[[ Data for processing open ]]

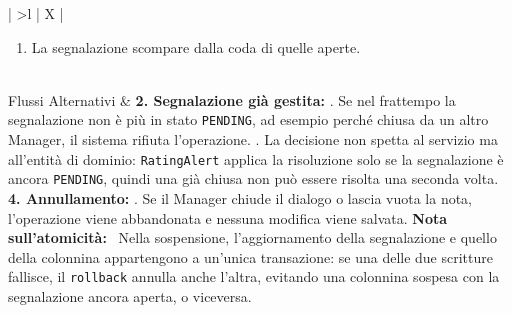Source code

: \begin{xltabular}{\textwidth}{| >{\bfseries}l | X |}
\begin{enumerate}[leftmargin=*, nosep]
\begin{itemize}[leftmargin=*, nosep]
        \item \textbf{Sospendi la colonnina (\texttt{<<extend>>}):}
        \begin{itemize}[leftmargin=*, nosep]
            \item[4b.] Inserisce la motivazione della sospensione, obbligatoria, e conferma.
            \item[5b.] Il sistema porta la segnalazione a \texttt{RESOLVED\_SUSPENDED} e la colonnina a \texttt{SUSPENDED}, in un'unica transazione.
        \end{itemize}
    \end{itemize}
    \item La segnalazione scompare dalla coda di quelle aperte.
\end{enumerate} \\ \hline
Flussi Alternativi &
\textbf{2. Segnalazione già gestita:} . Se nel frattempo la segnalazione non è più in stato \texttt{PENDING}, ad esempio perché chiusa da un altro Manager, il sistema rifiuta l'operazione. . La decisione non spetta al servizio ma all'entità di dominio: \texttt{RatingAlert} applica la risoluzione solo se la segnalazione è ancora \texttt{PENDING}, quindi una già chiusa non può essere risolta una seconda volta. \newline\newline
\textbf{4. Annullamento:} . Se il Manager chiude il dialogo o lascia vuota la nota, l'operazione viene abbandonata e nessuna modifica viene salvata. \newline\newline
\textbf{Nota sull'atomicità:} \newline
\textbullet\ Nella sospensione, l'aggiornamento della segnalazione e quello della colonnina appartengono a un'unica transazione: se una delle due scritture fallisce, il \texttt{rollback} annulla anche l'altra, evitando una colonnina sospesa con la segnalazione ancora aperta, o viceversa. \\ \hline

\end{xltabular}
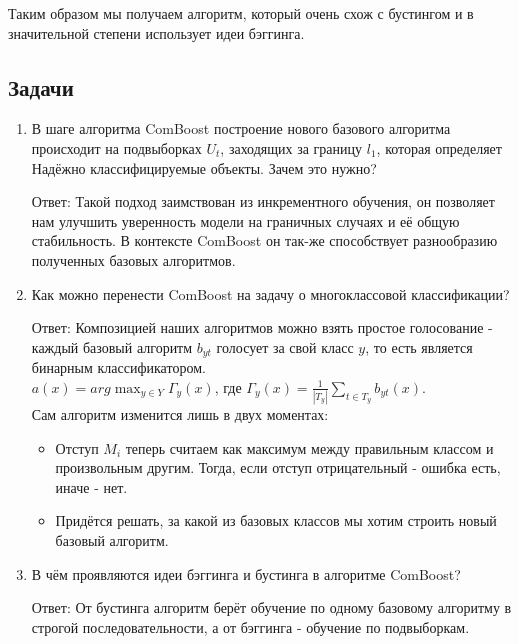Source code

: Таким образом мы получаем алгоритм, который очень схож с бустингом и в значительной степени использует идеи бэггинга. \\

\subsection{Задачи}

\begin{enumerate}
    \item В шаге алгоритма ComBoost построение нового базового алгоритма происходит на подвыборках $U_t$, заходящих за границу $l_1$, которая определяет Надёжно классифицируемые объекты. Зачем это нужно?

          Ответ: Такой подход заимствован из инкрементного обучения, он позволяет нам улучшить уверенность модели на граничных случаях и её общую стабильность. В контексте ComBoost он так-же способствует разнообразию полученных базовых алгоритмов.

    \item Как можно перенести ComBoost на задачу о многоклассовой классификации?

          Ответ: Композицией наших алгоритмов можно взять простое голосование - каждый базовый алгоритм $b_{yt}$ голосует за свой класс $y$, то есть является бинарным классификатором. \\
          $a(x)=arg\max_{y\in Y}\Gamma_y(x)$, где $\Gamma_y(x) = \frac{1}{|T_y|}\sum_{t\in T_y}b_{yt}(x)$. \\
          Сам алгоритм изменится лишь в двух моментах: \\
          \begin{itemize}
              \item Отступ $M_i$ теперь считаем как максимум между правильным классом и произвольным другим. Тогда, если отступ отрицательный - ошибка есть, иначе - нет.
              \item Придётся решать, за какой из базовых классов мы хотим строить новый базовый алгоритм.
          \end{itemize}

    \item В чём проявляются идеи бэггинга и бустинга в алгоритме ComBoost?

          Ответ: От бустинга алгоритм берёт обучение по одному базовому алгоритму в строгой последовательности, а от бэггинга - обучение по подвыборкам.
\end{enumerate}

[[ Data for processing closed ]]

What to do: Your answer should consist of every line from the entries that holds "Ответ".

Finished task:
          Ответ: Такой подход заимствован из инкрементного обучения, он позволяет нам улучшить уверенность модели на граничных случаях и её общую стабильность. В контексте ComBoost он так-же способствует разнообразию полученных базовых алгоритмов.
          Ответ: Композицией наших алгоритмов можно взять простое голосование - каждый базовый алгоритм $b_{yt}$ голосует за свой класс $y$, то есть является бинарным классификатором. \\
          Ответ: От бустинга алгоритм берёт обучение по одному базовому алгоритму в строгой последовательности, а от бэггинга - обучение по подвыборкам.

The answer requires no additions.